But that commitment was not one-sided. Arthur cashed in one chip right there on Saranac Avenue for my return to Columbia with him. He would have other chips of mine to cash in later. He cashed in one with me when he needed money for his early career in music. He used to send me every record he made, asking for my opinion. He needed my opinion, too, about every breakup with a girlfriend and later about many of his family concerns.
I had always thought that Arthur would be recognized as one of the greatest architects in the world. At Columbia, I had listened to his concepts about how we ought to live as human beings, both spiritually and physically. He knew precisely what environments he would create to achieve this. I had seen him examine the Seagram Building inch by inch, seen him enthralled with Ayn Rand’s monomaniac architect hero Howard Roark, seen him spend endless hours making sketches and drawing plans.

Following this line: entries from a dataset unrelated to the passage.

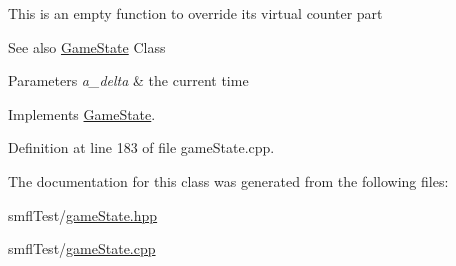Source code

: This is an empty function to override it\textquotesingle{}s virtual counter part \begin{DoxySeeAlso}{See also}
\hyperlink{class_game_state}{Game\+State} Class 
\end{DoxySeeAlso}

\begin{DoxyParams}{Parameters}
{\em a\+\_\+delta} & the current time \\
\hline
\end{DoxyParams}


Implements \hyperlink{class_game_state_ab1fe4312f7ce88e7dc11f9935dee67d1}{Game\+State}.



Definition at line 183 of file game\+State.\+cpp.



The documentation for this class was generated from the following files\+:\begin{DoxyCompactItemize}
\item 
smfl\+Test/\hyperlink{game_state_8hpp}{game\+State.\+hpp}\item 
smfl\+Test/\hyperlink{game_state_8cpp}{game\+State.\+cpp}\end{DoxyCompactItemize}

Arthur and I often quoted these lines from Our Town:
Do any human beings ever realize life while they live it—every, every minute?
Stage Manager: “No.”
Pause. “The saints and poets, maybe—they do some.”
It occurred to me then, and has been confirmed ever since, that Arthur is a genuine poet—someone who realizes life “every, every minute.” I believed that, unlike in anyone I had ever met up to that time, his sensibilities had led him to an immediate appreciation of life.
I could hear birds scrambling in the trees as we walked, cars going by. For some reason, there were no other pedestrians out. It was as if this conversation were taking place in the middle of the night, or in the very early morning. I felt myself slipping into an oddly calm frame of mind—the warm feeling when you are about to open a gift from someone you love.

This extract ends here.